Hacker News new | ask | show | jobs
by sofixa 1331 days ago
Having .html file extensions is very old school, and its removal is one of the popular/default redirects on all http servers that support it. Site generators also hide it through various methods (e.g. having a folder with the path name with just an index.html where a dynamic redirect isn't possible).
4 comments

It was removed explicitly for SEO and having a single canonical URL for a resource _for all of time forever_. Right now we use HTML for web pages but who knows what the internet 20, 50, 100, etc. years from now will use--maybe .Super-Awesome-Mega-HTML is all the rage. If over time you are changing your site and its URLs are changing then you're breaking that canonical URL and search indexes, caches, way back machine, etc. all suffer. So the intent is don't make the format of the page (HTML) part of it's canonical URL.
In case anyone hasn't read it, not including the extension is covered in more detail in "Cool URIs don't change" https://www.w3.org/Provider/Style/URI
The benefits aren’t just SEO. I’d much rather have /about than /about.{htm,html,php,asp,etc}. I don’t see how the latter is preferable for routing to pages.
I second this. That's what mime-type headers are for. The URL should locate a resource, as the name suggests, not necessarily convey metadata about what the resource is.
Site generators hiding it is not a problem for portability. Supporting that redirect is also not a problem! Permanent redirects are.

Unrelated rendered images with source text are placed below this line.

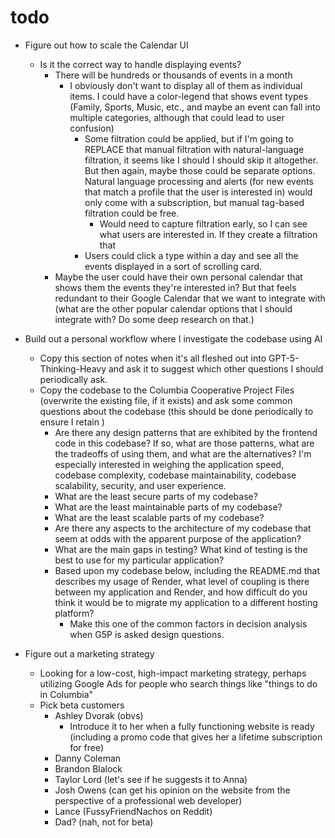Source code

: # todo

- Figure out how to scale the Calendar UI
    - Is it the correct way to handle displaying events? 
        - There will be hundreds or thousands of events in a month
            - I obviously don't want to display all of them as individual items. I could have a color-legend that shows event types (Family, Sports, Music, etc., and maybe an event can fall into multiple categories, although that could lead to user confusion)
                - Some filtration could be applied, but if I'm going to REPLACE that manual filtration with natural-language filtration, it seems like I should I should skip it altogether. But then again, maybe those could be separate options. Natural language processing and alerts (for new events that match a profile that the user is interested in) would only come with a subscription, but manual tag-based filtration could be free.
                    - Would need to capture filtration early, so I can see what users are interested in. If they create a filtration that 
                - Users could click a type within a day and see all the events displayed in a sort of scrolling card.
        - Maybe the user could have their own personal calendar that shows them the events they're interested in? But that feels redundant to their Google Calendar that we want to integrate with (what are the other popular calendar options that I should integrate with? Do some deep research on that.)

- Build out a personal workflow where I investigate the codebase using AI
    - Copy this section of notes when it's all fleshed out into GPT-5-Thinking-Heavy and ask it to suggest which other questions I should periodically ask.
    - Copy the codebase to the Columbia Cooperative Project Files (overwrite the existing file, if it exists) and ask some common questions about the codebase (this should be done periodically to ensure I retain )
        - Are there any design patterns that are exhibited by the frontend code in this codebase? If so, what are those patterns, what are the tradeoffs of using them, and what are the alternatives? I'm especially interested in weighing the application speed, codebase complexity, codebase maintainability, codebase scalability, security, and user experience.
        - What are the least secure parts of my codebase?
        - What are the least maintainable parts of my codebase?
        - What are the least scalable parts of my codebase?
        - Are there any aspects to the architecture of my codebase that seem at odds with the apparent purpose of the application?
        - What are the main gaps in testing? What kind of testing is the best to use for my particular application?
        - Based upon my codebase below, including the README.md that describes my usage of Render, what level of coupling is there between my application and Render, and how difficult do you think it would be to migrate my application to a different hosting platform?
            - Make this one of the common factors in decision analysis when G5P is asked design questions.

- Figure out a marketing strategy
    - Looking for a low-cost, high-impact marketing strategy, perhaps utilizing Google Ads for people who search things like "things to do in Columbia"
    - Pick beta customers
        - Ashley Dvorak (obvs)
            - Introduce it to her when a fully functioning website is ready (including a promo code that gives her a lifetime subscription for free)
        - Danny Coleman
        - Brandon Blalock
        - Taylor Lord (let's see if he suggests it to Anna)
        - Josh Owens (can get his opinion on the website from the perspective of a professional web developer)
        - Lance (FussyFriendNachos on Reddit)
        - Dad? (nah, not for beta)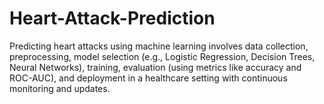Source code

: # Heart-Attack-Prediction
Predicting heart attacks using machine learning involves data collection, preprocessing, model selection (e.g., Logistic Regression, Decision Trees, Neural Networks), training, evaluation (using metrics like accuracy and ROC-AUC), and deployment in a healthcare setting with continuous monitoring and updates.

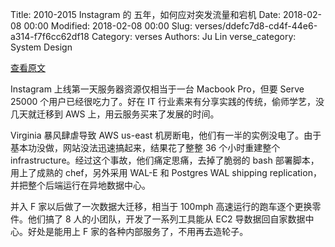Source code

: Title: 2010-2015 Instagram 的 五年，如何应对突发流量和宕机
Date: 2018-02-08 00:00
Modified: 2018-02-08 00:00
Slug: verses/ddefc7d8-cd4f-44e6-a314-f7f6cc62df18
Category: verses
Authors: Ju Lin
verse_category: System Design

[查看原文](https://medium.com/backchannel/war-stories-3696d00207ff)

Instagram 上线第一天服务器资源仅相当于一台 Macbook Pro，但要 Serve  25000 个用户已经很吃力了。好在 IT 行业素来有分享实践的传统，偷师学艺，没几天就迁移到 AWS 上，用云服务买来了发展的时间。

Virginia 暴风肆虐导致 AWS us-east 机房断电，他们有一半的实例没电了。由于基本功没做，网站没法迅速搞起来，结果花了整整 36 个小时重建整个 infrastructure。经过这个事故，他们痛定思痛，去掉了脆弱的 bash 部署脚本，用上了成熟的 chef，另外采用 WAL-E 和 Postgres WAL shipping replication，并把整个后端运行在异地数据中心。

并入 F 家以后做了一次数据大迁移，相当于 100mph 高速运行的跑车逐个更换零件。他们搞了 8 人的小团队，开发了一系列工具能从 EC2 导数据回自家数据中心。好处是能用上 F 家的各种内部服务了，不用再去造轮子。 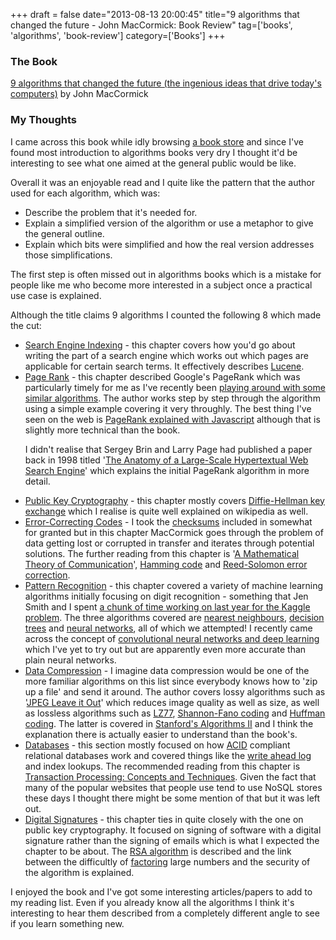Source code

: +++
draft = false
date="2013-08-13 20:00:45"
title="9 algorithms that changed the future - John MacCormick: Book Review"
tag=['books', 'algorithms', 'book-review']
category=['Books']
+++

<h3>The Book</h3>

<p><a href="http://www.amazon.co.uk/Nine-Algorithms-That-Changed-Future/dp/0691158193/ref=sr_1_1?ie=UTF8&qid=1376332180&sr=8-1&keywords=9+algorithms+that+changed+the+future">9 algorithms that changed the future (the ingenious ideas that drive today's computers)</a> by John MacCormick</p>


<h3>My Thoughts</h3>

<p>I came across this book while idly browsing <a href="http://www.foyles.co.uk/">a book store</a> and since I've found most introduction to algorithms books very dry I thought it'd be interesting to see what one aimed at the general public would be like.</p>


<p>Overall it was an enjoyable read and I quite like the pattern that the author used for each algorithm, which was:</p>


<ul>
<li>Describe the problem that it's needed for.</li>
<li>Explain a simplified version of the algorithm or use a metaphor to give the general outline.</li>
<li>Explain which bits were simplified and how the real version addresses those simplifications.</li>
</ul>

<p>The first step is often missed out in algorithms books which is a mistake for people like me who become  more interested in a subject once a practical use case is explained.</p>


<p>Although the title claims 9 algorithms I counted the following 8 which made the cut:</p>


<ul>
<li><a href="http://en.wikipedia.org/wiki/Search_engine_indexing">Search Engine Indexing</a> - this chapter covers how you'd go about writing the part of a search engine which works out which pages are applicable for certain search terms. It effectively describes <a href="http://lucene.apache.org/core/">Lucene</a>.</li>
<li><a href="http://en.wikipedia.org/wiki/PageRank">Page Rank</a> - this chapter described Google's PageRank which was particularly timely for me as I've recently been <a href="http://www.markhneedham.com/blog/2013/08/05/javajblas-calculating-eigenvector-centrality-of-an-adjacency-matrix/">playing around with some similar algorithms</a>. The author works step by step through the algorithm using a simple example covering it very throughly. The best thing I've seen on the web is <a href="http://williamcotton.com/pagerank-explained-with-javascript">PageRank explained with Javascript</a> although that is slightly more technical than the book.

I didn't realise that Sergey Brin and Larry Page had published a paper back in 1998 titled '<a href="http://infolab.stanford.edu/~backrub/google.html">The Anatomy of a Large-Scale Hypertextual Web Search Engine</a>' which explains the initial PageRank algorithm in more detail.</li>
<li><a href="http://en.wikipedia.org/wiki/Public-key_cryptography">Public Key Cryptography</a> - this chapter mostly covers <a href="http://en.wikipedia.org/wiki/Diffie%E2%80%93Hellman_key_exchange">Diffie-Hellman key exchange</a> which I realise is quite well explained on wikipedia as well.</li>
<li><a href="http://en.wikipedia.org/wiki/Error_detection_and_correction">Error-Correcting Codes</a> - I took the <a href="http://en.wikipedia.org/wiki/Checksum">checksums</a> included in somewhat for granted but in this chapter MacCormick goes through the problem of data getting lost or corrupted in transfer and iterates through potential solutions. The further reading from this chapter is '<a href="http://cm.bell-labs.com/cm/ms/what/shannonday/shannon1948.pdf">A Mathematical Theory of Communication</a>', <a href="http://en.wikipedia.org/wiki/Hamming_code">Hamming code</a> and <a href="http://en.wikipedia.org/wiki/Reed%E2%80%93Solomon_error_correction">Reed-Solomon error correction</a>.</li>
<li><a href="http://en.wikipedia.org/wiki/Pattern_recognition">Pattern Recognition</a> - this chapter covered a variety of machine learning algorithms initially focusing on digit recognition - something that Jen Smith and I spent <a href="http://www.markhneedham.com/blog/tag/kaggle/">a chunk of time working on last year for the Kaggle problem</a>. The three algorithms covered are <a href="http://en.wikipedia.org/wiki/K-nearest_neighbors_algorithm">nearest neighbours</a>, <a href="http://en.wikipedia.org/wiki/Decision_tree">decision trees</a> and <a href="http://en.wikipedia.org/wiki/Artificial_neural_network">neural networks</a>, all of which we attempted! I recently came across the concept of <a href="http://deeplearning.net/tutorial/lenet.html">convolutional neural networks and deep learning</a> which I've yet to try out but are apparently even more accurate than plain neural networks.</li>
<li><a href="http://en.wikipedia.org/wiki/Data_compression">Data Compression</a> - I imagine data compression would be one of the more familiar algorithms on this list since everybody knows how to 'zip up a file' and send it around. The author covers lossy algorithms such as '<a href="http://bitdepth.thomasrutter.com/2010/02/02/how-jpeg-and-mpeg-picture-compression-algorithms-work/">JPEG Leave it Out</a>' which reduces image quality as well as size, as well as lossless algorithms such as <a href="http://en.wikipedia.org/wiki/LZ77_and_LZ78">LZ77</a>, <a href="http://en.wikipedia.org/wiki/Shannon%E2%80%93Fano_coding">Shannon-Fano coding</a> and  <a href="http://en.wikipedia.org/wiki/Huffman_coding">Huffman coding</a>. The latter is covered in <a href="https://class.coursera.org/algo2-2012-001/lecture/preview">Stanford's Algorithms II</a> and I think the explanation there is actually easier to understand than the book's.</li>
<li><a href="http://en.wikipedia.org/wiki/Database">Databases</a> - this section mostly focused on how <a href="http://en.wikipedia.org/wiki/ACID">ACID</a> compliant relational databases work and covered things like the <a href="http://en.wikipedia.org/wiki/Write-ahead_logging">write ahead log</a> and index lookups. The recommended reading from this chapter is <a href="http://www.amazon.co.uk/Transaction-Processing-Concepts-Techniques-Management/dp/1558601902/ref=sr_1_1?ie=UTF8&qid=1376421544&sr=8-1&keywords=transaction+processing+jim">Transaction Processing: Concepts and Techniques</a>. Given the fact that many of the popular websites that people use tend to use NoSQL stores these days I thought there might be some mention of that but it was left out.</li>
<li><a href="http://en.wikipedia.org/wiki/Digital_signature">Digital Signatures</a> - this chapter ties in quite closely with the one on public key cryptography. It focused on signing of software with a digital signature rather than the signing of emails which is what I expected the chapter to be about. The <a href="http://en.wikipedia.org/wiki/RSA_(algorithm)">RSA algorithm</a> is described and the link between the difficultly of <a href="http://en.wikipedia.org/wiki/Factorization">factoring</a> large numbers and the security of the algorithm is explained.</li>
</ul>

<p>I enjoyed the book and I've got some interesting articles/papers to add to my reading list. Even if you already know all the algorithms I think it's interesting to hear them described from a completely different angle to see if you learn something new.</p>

Also, old-school is still the dominant way with how small sites are hosted, in terms of number of hosting providers who offer cgi hosting.

Yes. New school's defining feature is needless layering of complexity to hide the simple truth of the file system from users.
Maybe this is just me, but I like that I can decouple the way I organize my file system from the way users access my site. And with that comes the ability to get rid of file extensions and make urls more human-friendly. Remember, not every person has file extensions turned on by default on their Windows File Explorer!
Is there a reason why someone visiting your website should know or care about file extensions?
The user presumably wants to know what kind of content they're going to receive from a given endpoint - foo.html, foo.pdf, foo.jpg, foo.mp3 and foo.avi suggest quite different experiences, and it's nice to include that hint in the URL (where it's visible on mouseover) rather than the user having to go in blind. I also like being able to reassure the user that they're receiving the same piece of content however they access a given resource, rather than the possibility of invisible content negotiation changing the site's behaviour.
Such hints can be unreliable at best and misleading at worst. There is nothing to guarantee that the file extension and the Content-Type header will agree, nor is there anything to guarantee that the file name in the URL will match the download file name in the Content-Disposition header.
Well, sure, but you can just... not do that? The <title> tag can be misleading because there's no guarantee that the title matches the content of the page - but the answer to that is to use good titles for your pages, not to avoid using the <title> tag.
My point is that it isn’t really reassuring for the user because of invisible negotiations. If anything, I would lean more towards guessing that users are, more often than not, either ignorant or untrusting of URL contents, either because the URLs so frequently look like nonsense (arbitrary content IDs instead of meaningful names) or because they have already proven to be unreliable elsewhere on the web (deep links not as deep as expected when copied or shared).
I guess no one should know whether a pdf is a pdf. Or even whether it's a .com or a .org domain - the browser should just strip all that confusing stuff away!
When you're serving someone an HTML file are you serving them the exact copy on your file system or do you ever use templates? Do you ever pull info from the database? If so, can you see why this is slightly different from directly serving a static pdf?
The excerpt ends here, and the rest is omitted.